■ The input
>>>
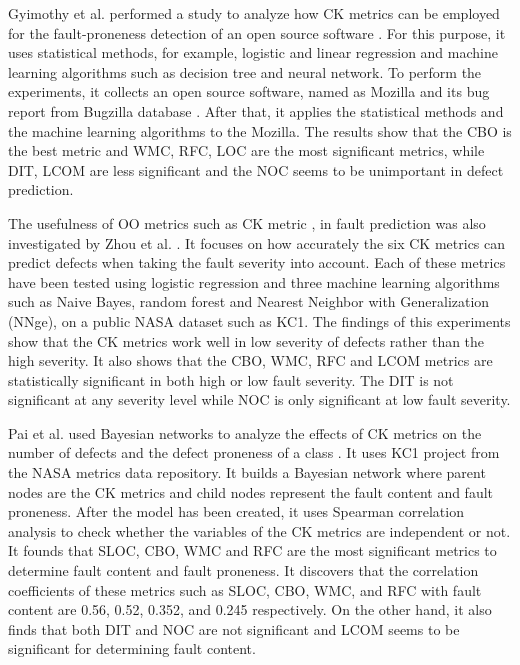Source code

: \documentclass[12pt]{report}
\begin{document}
Gyimothy et al. performed a study to analyze how CK metrics can be employed for the fault-proneness detection of an open source software \cite{gyimothy2005empirical}. For this purpose, it uses statistical methods, for example, logistic and linear regression and machine learning algorithms such as decision tree and neural network. To perform the experiments, it collects an open source software, named as Mozilla and its bug report from Bugzilla database \cite{BugzillaforMozilla}. After that, it applies the statistical methods and the machine learning algorithms to the Mozilla. The results show that the CBO is the best metric and WMC, RFC, LOC are the most significant metrics, while DIT, LCOM are less significant and the NOC seems to be unimportant in defect prediction.

The usefulness of OO metrics such as CK metric \cite{chidamber1994metrics}, in fault prediction was also investigated by Zhou et al. \cite{zhou2006empirical}. It focuses on how accurately the six CK metrics can predict defects when taking the fault severity into account. Each of these metrics have been tested using logistic regression and three machine learning algorithms such as Naive Bayes, random forest and Nearest Neighbor with Generalization (NNge), on a public NASA dataset such as KC1. The findings of this experiments show that the CK metrics work well in low severity of defects rather than the high severity. It also shows that the CBO, WMC, RFC and LCOM metrics are statistically significant in both high or low fault severity. The DIT is not significant at any severity level while NOC is only significant at low fault severity. 

Pai et al. used Bayesian networks to analyze the effects of CK metrics \cite{chidamber1994metrics} on the number of defects and the defect proneness of a class \cite{pai2007empirical}. It uses KC1 project from the NASA metrics data repository. It builds a Bayesian network where parent nodes are the CK metrics \cite{chidamber1994metrics} and child nodes represent the fault content and fault proneness. After the model has been created, it uses  Spearman correlation analysis \cite{cohen2013applied} to check whether the variables of the CK metrics are independent or not. It founds that SLOC, CBO, WMC and RFC are the most significant metrics to determine fault content and fault proneness. It discovers that the correlation coefficients of these metrics such as SLOC, CBO, WMC, and RFC with fault content are 0.56, 0.52, 0.352, and 0.245 respectively. On the other hand, it also finds that both DIT and NOC are not significant and LCOM seems to be significant for determining fault content.
   
\end{document}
<<<
■ Exercise directions
Every line from the start of the material through the line containing "Gyimothy et al." is needed exactly as written; the pictures are not.

■ Result below
Source code

: \documentclass[12pt]{report}
\begin{document}
Gyimothy et al. performed a study to analyze how CK metrics can be employed for the fault-proneness detection of an open source software \cite{gyimothy2005empirical}. For this purpose, it uses statistical methods, for example, logistic and linear regression and machine learning algorithms such as decision tree and neural network. To perform the experiments, it collects an open source software, named as Mozilla and its bug report from Bugzilla database \cite{BugzillaforMozilla}. After that, it applies the statistical methods and the machine learning algorithms to the Mozilla. The results show that the CBO is the best metric and WMC, RFC, LOC are the most significant metrics, while DIT, LCOM are less significant and the NOC seems to be unimportant in defect prediction.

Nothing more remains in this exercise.